Y un buen día, viendo que lo que surgió de su Palabra caminaba por oscuridades de muerte, el Padre quiso no sólo hablar con el Hijo, sino que a través del Hijo quiso hablar con nosotros; quiso decirnos de dónde veníamos y hacia dónde nos dirigiéramos, porque andábamos camino de ser carne fría, muda y sin vida. Y no encontró Dios otra manera de hablamos que haciéndose Él mismo Palabra, y también carne; carne nuestra. Y fue así como nos regaló a Jesús, de María la Virgen esposa de José, el hijo de David, y Dios comenzó a decirse, a contarse, porque, ¿de qué otra forma podríamos nosotros comprender el ser de Dios, lo que hay en su corazón, sino a través de bellas imágenes de vida? Y comprendiendo esto el Discípulo Amado, nos narró a su vez las comidas en las que Jesús, Dios, es nuestro Pan, nuestro Vino y nuestra Agua; nuestra Luz y nuestro Pastor; la Puerta de la vida, la Resurrección que destruye la muerte; la Palabra que hace resonar a Dios en el corazón y en la historia, de tal manera que, como afirma Xabier Pikaza, no sólo en Jesús Dios se nos narra, sino que por este diálogo, cada vez que en nuestras acciones, en nuestras historias, cuando comunican vida y amor como Jesús, nosotros mismos narramos a Dios y, como Jesús, nosotros mismos nos hacemos palabras de Dios en el mundo. Cada vez que nos hacemos signos de comunión y liberación, nos hacemos presencia de Dios y damos testimonio de su Vida, de su Amor y de su Luz.

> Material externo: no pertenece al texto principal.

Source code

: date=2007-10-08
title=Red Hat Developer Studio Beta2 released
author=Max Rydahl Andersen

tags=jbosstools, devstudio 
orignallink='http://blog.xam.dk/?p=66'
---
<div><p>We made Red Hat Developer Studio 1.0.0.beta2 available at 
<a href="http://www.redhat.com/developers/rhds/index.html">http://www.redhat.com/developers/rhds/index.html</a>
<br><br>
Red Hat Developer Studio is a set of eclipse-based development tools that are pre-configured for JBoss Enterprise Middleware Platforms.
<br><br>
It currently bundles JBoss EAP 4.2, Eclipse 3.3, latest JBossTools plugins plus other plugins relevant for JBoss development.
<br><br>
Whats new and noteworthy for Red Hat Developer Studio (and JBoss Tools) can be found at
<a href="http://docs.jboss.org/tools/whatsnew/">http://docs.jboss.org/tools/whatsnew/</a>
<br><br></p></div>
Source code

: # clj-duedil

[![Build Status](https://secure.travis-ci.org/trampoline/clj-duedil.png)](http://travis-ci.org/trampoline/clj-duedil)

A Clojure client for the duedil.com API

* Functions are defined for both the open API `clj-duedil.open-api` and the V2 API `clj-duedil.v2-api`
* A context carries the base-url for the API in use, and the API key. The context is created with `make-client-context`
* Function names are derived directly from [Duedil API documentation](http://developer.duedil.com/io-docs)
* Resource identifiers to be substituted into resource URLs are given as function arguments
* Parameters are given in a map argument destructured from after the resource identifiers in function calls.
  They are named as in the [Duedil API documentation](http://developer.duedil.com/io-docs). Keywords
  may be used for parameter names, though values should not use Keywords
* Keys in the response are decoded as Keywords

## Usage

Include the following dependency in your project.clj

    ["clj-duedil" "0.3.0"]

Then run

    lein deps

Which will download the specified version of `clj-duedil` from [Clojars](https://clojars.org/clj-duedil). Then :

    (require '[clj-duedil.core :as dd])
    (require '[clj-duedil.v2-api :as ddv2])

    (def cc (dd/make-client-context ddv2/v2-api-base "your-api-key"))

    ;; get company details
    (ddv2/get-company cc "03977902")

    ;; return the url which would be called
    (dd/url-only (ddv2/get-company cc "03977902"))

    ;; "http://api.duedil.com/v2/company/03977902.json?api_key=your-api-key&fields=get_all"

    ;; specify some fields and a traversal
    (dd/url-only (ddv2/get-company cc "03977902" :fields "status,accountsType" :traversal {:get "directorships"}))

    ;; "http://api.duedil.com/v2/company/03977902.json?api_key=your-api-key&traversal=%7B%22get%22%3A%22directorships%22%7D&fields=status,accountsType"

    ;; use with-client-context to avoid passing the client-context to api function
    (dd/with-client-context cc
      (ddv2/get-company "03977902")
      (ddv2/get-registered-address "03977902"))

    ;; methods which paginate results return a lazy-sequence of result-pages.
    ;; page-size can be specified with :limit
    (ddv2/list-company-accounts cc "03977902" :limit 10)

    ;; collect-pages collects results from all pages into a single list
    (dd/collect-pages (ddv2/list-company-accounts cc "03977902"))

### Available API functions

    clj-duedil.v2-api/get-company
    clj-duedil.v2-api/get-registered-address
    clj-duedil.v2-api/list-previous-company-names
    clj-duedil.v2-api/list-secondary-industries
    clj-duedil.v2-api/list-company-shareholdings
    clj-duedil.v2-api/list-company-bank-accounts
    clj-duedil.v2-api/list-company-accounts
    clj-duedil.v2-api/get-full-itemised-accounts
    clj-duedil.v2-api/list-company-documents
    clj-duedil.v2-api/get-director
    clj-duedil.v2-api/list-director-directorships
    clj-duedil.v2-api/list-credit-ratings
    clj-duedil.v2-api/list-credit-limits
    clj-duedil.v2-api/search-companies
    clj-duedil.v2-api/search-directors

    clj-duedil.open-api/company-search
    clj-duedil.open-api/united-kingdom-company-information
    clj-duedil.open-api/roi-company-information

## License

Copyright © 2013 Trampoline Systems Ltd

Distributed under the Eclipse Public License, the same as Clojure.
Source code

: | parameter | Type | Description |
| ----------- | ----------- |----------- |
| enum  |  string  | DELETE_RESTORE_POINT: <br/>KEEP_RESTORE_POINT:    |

Lo triste es que esta Palabra venga a los suyos y los suyos no lo reciban, prefiriendo ser carne fría, muda y sin vida; que haya quien se niegue a narrar a Dios porque han vaciado su corazón de misericordia, servicio y fraternidad, y prefieren el orgullo del poder o la vanagloria del dinero y, sin darse cuenta, poco se marchitan como rastrojos grises dorados una vez terminada la siega; decaen como un puñado de nieve en el sol mientras sus ojos pierden el brillo, como una llama en su extrema vacilación en torno de la mecha consumida, y la vida se les va sin más sentido que el del trayecto de una gota de lluvia. Nosotros contemplamos en este día a Jesús, en el cálido regazo de María, en el silencioso amparo de José. Nosotros contemplamos a José, el Niño en quien Dios nos habla, el Niño con el rostro color de la vida, porque tiene el rostro de Dios, lleno de gracia y de verdad.